» What you should do
Which lines of the entries below hold the word "DoorLockInterface"? Report each of them.

Plain-text document sources
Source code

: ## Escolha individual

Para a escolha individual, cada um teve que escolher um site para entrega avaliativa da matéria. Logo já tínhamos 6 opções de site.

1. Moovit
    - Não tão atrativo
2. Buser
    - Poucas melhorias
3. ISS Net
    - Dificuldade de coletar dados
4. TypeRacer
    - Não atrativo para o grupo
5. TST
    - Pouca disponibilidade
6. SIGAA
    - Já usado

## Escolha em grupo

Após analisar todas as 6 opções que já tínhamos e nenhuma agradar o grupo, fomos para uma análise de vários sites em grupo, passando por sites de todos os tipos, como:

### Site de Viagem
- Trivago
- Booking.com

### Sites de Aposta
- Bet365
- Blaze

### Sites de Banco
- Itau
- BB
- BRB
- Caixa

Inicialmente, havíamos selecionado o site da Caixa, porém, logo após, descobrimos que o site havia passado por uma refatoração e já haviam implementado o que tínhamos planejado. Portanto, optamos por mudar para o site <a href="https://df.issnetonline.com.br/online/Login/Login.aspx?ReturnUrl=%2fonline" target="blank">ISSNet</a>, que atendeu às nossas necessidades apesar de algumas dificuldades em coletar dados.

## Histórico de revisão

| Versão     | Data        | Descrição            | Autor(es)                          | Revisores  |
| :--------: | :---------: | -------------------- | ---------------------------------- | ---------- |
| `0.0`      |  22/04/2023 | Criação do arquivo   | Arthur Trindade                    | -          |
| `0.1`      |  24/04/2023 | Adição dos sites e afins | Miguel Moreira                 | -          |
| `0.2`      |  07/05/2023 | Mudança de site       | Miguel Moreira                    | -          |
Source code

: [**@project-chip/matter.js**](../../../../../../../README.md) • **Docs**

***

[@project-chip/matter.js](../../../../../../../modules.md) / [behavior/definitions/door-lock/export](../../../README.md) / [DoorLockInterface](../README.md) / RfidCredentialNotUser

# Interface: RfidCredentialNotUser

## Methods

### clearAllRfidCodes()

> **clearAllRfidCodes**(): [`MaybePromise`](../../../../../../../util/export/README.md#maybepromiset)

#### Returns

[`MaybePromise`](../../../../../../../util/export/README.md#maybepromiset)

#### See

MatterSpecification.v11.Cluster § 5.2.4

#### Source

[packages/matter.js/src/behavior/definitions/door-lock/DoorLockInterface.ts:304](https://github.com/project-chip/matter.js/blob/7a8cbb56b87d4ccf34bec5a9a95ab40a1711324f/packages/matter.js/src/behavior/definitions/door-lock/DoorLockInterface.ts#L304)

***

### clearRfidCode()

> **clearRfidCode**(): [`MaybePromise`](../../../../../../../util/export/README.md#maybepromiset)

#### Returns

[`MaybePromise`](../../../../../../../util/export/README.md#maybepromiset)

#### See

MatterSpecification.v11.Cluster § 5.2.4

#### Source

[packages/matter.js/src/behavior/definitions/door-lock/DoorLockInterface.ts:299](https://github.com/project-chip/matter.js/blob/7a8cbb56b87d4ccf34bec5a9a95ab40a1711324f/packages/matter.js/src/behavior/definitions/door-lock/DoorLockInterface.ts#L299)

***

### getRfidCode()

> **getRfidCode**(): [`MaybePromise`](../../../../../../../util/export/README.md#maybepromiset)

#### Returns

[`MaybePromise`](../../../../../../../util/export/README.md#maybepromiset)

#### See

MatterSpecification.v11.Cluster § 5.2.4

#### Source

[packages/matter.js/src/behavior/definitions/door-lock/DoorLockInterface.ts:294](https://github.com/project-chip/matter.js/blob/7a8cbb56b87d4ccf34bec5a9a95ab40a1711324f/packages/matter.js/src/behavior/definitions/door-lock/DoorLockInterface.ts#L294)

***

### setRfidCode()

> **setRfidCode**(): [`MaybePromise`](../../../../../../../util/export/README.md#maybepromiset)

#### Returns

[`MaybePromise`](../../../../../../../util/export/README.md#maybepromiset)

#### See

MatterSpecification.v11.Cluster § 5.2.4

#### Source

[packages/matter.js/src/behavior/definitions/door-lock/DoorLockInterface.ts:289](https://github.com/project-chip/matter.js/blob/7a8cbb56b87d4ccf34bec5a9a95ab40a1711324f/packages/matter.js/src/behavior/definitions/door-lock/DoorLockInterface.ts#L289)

» Response box
[@project-chip/matter.js](../../../../../../../modules.md) / [behavior/definitions/door-lock/export](../../../README.md) / [DoorLockInterface](../README.md) / RfidCredentialNotUser
[packages/matter.js/src/behavior/definitions/door-lock/DoorLockInterface.ts:304](https://github.com/project-chip/matter.js/blob/7a8cbb56b87d4ccf34bec5a9a95ab40a1711324f/packages/matter.js/src/behavior/definitions/door-lock/DoorLockInterface.ts#L304)
[packages/matter.js/src/behavior/definitions/door-lock/DoorLockInterface.ts:299](https://github.com/project-chip/matter.js/blob/7a8cbb56b87d4ccf34bec5a9a95ab40a1711324f/packages/matter.js/src/behavior/definitions/door-lock/DoorLockInterface.ts#L299)
[packages/matter.js/src/behavior/definitions/door-lock/DoorLockInterface.ts:294](https://github.com/project-chip/matter.js/blob/7a8cbb56b87d4ccf34bec5a9a95ab40a1711324f/packages/matter.js/src/behavior/definitions/door-lock/DoorLockInterface.ts#L294)
[packages/matter.js/src/behavior/definitions/door-lock/DoorLockInterface.ts:289](https://github.com/project-chip/matter.js/blob/7a8cbb56b87d4ccf34bec5a9a95ab40a1711324f/packages/matter.js/src/behavior/definitions/door-lock/DoorLockInterface.ts#L289)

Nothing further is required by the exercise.